Technology titans like ORCL which are trading at less than 12 times forward earnings represent good value. Another tech powerhouse that is trading below 12 times forward (1-year) earnings is EMC Corp. (EMC).
In a recent article I wrote titled, "Two Techs for the Price of One", EMC owns a 78% stake in another technology superstar VMware (NYSE:VMW) which rocketed over 8% higher on Wednesday March 13th after EMC announced at an analysts meeting in New York that it plans to spin off a new company based on the collection of assets that are known as the "Pivotal Initiative."
As I mentioned in the article, "What I understand at this point is that Pivotal will incorporate EMC's Greenplum and Pivotal Labs acquisitions, while VMware will contribute its Cloud Foundry, Cetas, Spring and Gemfire groups to the new company, which will be headed by former VMware CEO Paul Maritz, who has been running the Pivotal effort within EMC." The new company will have around $300 million in revenue this year and 1,250 employees. EMC will own 69% of the new company while VMW will own the other 31%.
EMC shares have corrected since this announcement, mainly as part of the market's correction on March 21st and in sympathy with ORCL's sell-off. Remember, EMC dominates data storage and recently gained an additional share of the business as it keeps growing internationally.
EMC's RSA Data Loss Prevention security solutions technology is positioned as a Leader in Gartner's 2013 Magic Quadrant for Content-Aware Data Loss Prevention based on completeness of vision and ability to execute. Between its impressive array of products and services, its majority ownership of VMW, and global sales operations I'm anticipating its operating margin to top 20% this year.
On April 24th it will report earnings. The company's guidance on EPS is modest, and analysts' consensus estimate on sales growth and revenue for the current quarter calls for only a 6.4% increase. EMC's cash and marketable securities are currently around $6.2 billion, and I anticipate that increasing this quarter as well. The company may announce a dividend at its next quarterly conference call in late April.
EMC's shares as of March 21st are below $25 a share. Along with the analysts' average 1-year target price of over $30 and the recent news of a spin-off of its "Pivotal Initiative" in the near future, EMC represents a compelling investment theme.
The large-cap technology sector as a whole looks undervalued to me. As the first quarter of 2013 comes to a close and the second quarter begins it's good to be reminded that for tech titans, the second quarter is usually the most profitable quarter of the year.

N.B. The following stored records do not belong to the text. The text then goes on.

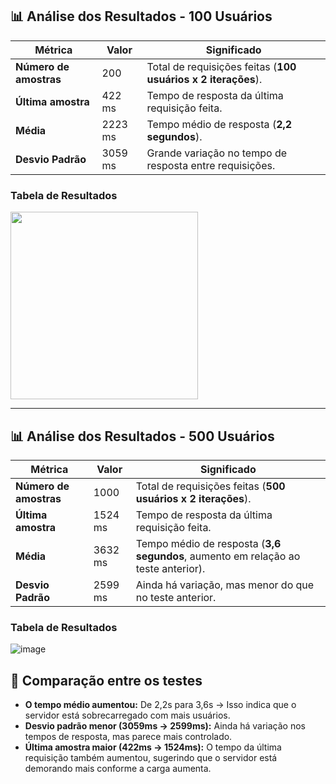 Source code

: ## 📊 Análise dos Resultados - 100 Usuários

| **Métrica**         | **Valor**  | **Significado** |
|---------------------|------------|----------------|
| **Número de amostras** | 200        | Total de requisições feitas (**100 usuários x 2 iterações**). |
| **Última amostra**  | 422 ms      | Tempo de resposta da última requisição feita. |
| **Média**          | 2223 ms     | Tempo médio de resposta (**2,2 segundos**). |
| **Desvio Padrão**  | 3059 ms     | Grande variação no tempo de resposta entre requisições. |

### Tabela de Resultados
<img src="https://github.com/user-attachments/assets/c809fb37-0fbb-4306-a9a2-cdac9db29a47" width="300">

---

## 📊 Análise dos Resultados - 500 Usuários

| **Métrica**         | **Valor**  | **Significado** |
|---------------------|------------|----------------|
| **Número de amostras** | 1000        | Total de requisições feitas (**500 usuários x 2 iterações**). |
| **Última amostra**  | 1524 ms     | Tempo de resposta da última requisição feita. |
| **Média**          | 3632 ms     | Tempo médio de resposta (**3,6 segundos**, aumento em relação ao teste anterior). |
| **Desvio Padrão**  | 2599 ms     | Ainda há variação, mas menor do que no teste anterior. |

### Tabela de Resultados
![image](https://github.com/user-attachments/assets/a418bdfe-999c-43eb-b5e4-cfaefa846d25)

## 📌 Comparação entre os testes
- **O tempo médio aumentou:** De 2,2s para 3,6s → Isso indica que o servidor está sobrecarregado com mais usuários.
- **Desvio padrão menor (3059ms → 2599ms):** Ainda há variação nos tempos de resposta, mas parece mais controlado.
- **Última amostra maior (422ms → 1524ms):** O tempo da última requisição também aumentou, sugerindo que o servidor está demorando mais conforme a carga aumenta.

If you want to buy incrementally you might consider buying a long-term LEAP call and at the same time selling a long-term put at the identical strike price. It's like collecting a "dividend" right away and when the underlying shares rally you can "buy-to-cover" or let the put you sold expire while keeping the premium you received.
Discuss this with your brokerage firm and be totally familiar with LEAP options before taking that approach. The main take-away from this article is that these tech titans -- and don't forget Intel (NASDAQ:INTC) and Microsoft (NASDAQ:MSFT) and Cisco Systems -- are trading at very reasonable valuations.

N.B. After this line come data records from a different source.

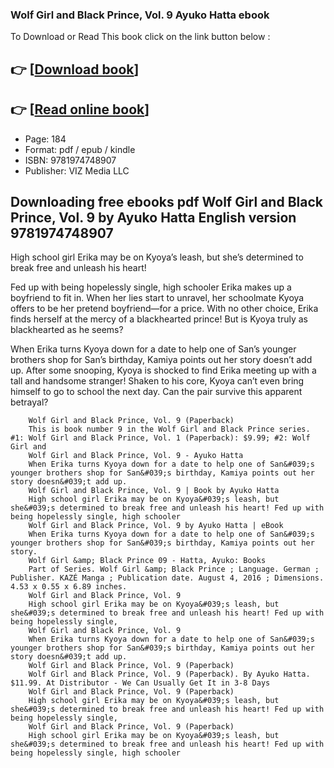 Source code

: ### Wolf Girl and Black Prince, Vol. 9 Ayuko Hatta ebook

To Download or Read This book click on the link button below :

## 👉  [**[Download book](http://filesbooks.info/download.php?group=book&from=github.com&id=717237&lnk=1063 "Download book")**]

## 👉  [**[Read online book](http://filesbooks.info/download.php?group=book&from=github.com&id=717237&lnk=1063 "Read online book")**]


* Page: 184
* Format: pdf / epub / kindle
* ISBN: 9781974748907
* Publisher: VIZ Media LLC



## Downloading free ebooks pdf Wolf Girl and Black Prince, Vol. 9 by Ayuko Hatta English version  9781974748907



High school girl Erika may be on Kyoya’s leash, but she’s determined to break free and unleash his heart!
 
 Fed up with being hopelessly single, high schooler Erika makes up a boyfriend to fit in. When her lies start to unravel, her schoolmate Kyoya offers to be her pretend boyfriend—for a price. With no other choice, Erika finds herself at the mercy of a blackhearted prince! But is Kyoya truly as blackhearted as he seems?
 
 When Erika turns Kyoya down for a date to help one of San’s younger brothers shop for San’s birthday, Kamiya points out her story doesn’t add up. After some snooping, Kyoya is shocked to find Erika meeting up with a tall and handsome stranger! Shaken to his core, Kyoya can’t even bring himself to go to school the next day. Can the pair survive this apparent betrayal?


        Wolf Girl and Black Prince, Vol. 9 (Paperback)
        This is book number 9 in the Wolf Girl and Black Prince series. #1: Wolf Girl and Black Prince, Vol. 1 (Paperback): $9.99; #2: Wolf Girl and 
        Wolf Girl and Black Prince, Vol. 9 - Ayuko Hatta
        When Erika turns Kyoya down for a date to help one of San&#039;s younger brothers shop for San&#039;s birthday, Kamiya points out her story doesn&#039;t add up.
        Wolf Girl and Black Prince, Vol. 9 | Book by Ayuko Hatta
        High school girl Erika may be on Kyoya&#039;s leash, but she&#039;s determined to break free and unleash his heart! Fed up with being hopelessly single, high schooler 
        Wolf Girl and Black Prince, Vol. 9 by Ayuko Hatta | eBook
        When Erika turns Kyoya down for a date to help one of San&#039;s younger brothers shop for San&#039;s birthday, Kamiya points out her story.
        Wolf Girl &amp; Black Prince 09 - Hatta, Ayuko: Books
        Part of Series. Wolf Girl &amp; Black Prince ; Language. German ; Publisher. KAZÉ Manga ; Publication date. August 4, 2016 ; Dimensions. 4.53 x 0.55 x 6.89 inches.
        Wolf Girl and Black Prince, Vol. 9
        High school girl Erika may be on Kyoya&#039;s leash, but she&#039;s determined to break free and unleash his heart! Fed up with being hopelessly single, 
        Wolf Girl and Black Prince, Vol. 9
        When Erika turns Kyoya down for a date to help one of San&#039;s younger brothers shop for San&#039;s birthday, Kamiya points out her story doesn&#039;t add up.
        Wolf Girl and Black Prince, Vol. 9 (Paperback)
        Wolf Girl and Black Prince, Vol. 9 (Paperback). By Ayuko Hatta. $11.99. At Distributor - We Can Usually Get It in 3-8 Days 
        Wolf Girl and Black Prince, Vol. 9 (Paperback)
        High school girl Erika may be on Kyoya&#039;s leash, but she&#039;s determined to break free and unleash his heart! Fed up with being hopelessly single, 
        Wolf Girl and Black Prince, Vol. 9 (Paperback)
        High school girl Erika may be on Kyoya&#039;s leash, but she&#039;s determined to break free and unleash his heart! Fed up with being hopelessly single, high schooler 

The "Smart Money" won't chase stocks that have already hit new highs and trade for ridiculous multiples. They "shop" for the best quality, industry leaders that are out of favor and at bargain price levels.

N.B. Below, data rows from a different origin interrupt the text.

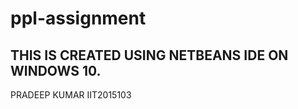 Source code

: # ppl-assignment
THIS IS CREATED USING NETBEANS IDE ON WINDOWS 10.
-------------------------------------------------
PRADEEP KUMAR
IIT2015103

With ORCL and EMC you have two examples that are likely to reward and surprise to the upside in the quarters ahead. ORCL is one to watch and EMC is already priced for accumulation.
Disclosure: I am long CSCO, EMC, INTC, MSFT. I wrote this article myself, and it expresses my own opinions. I am not receiving compensation for it (other than from Seeking Alpha). I have no business relationship with any company whose stock is mentioned in this article.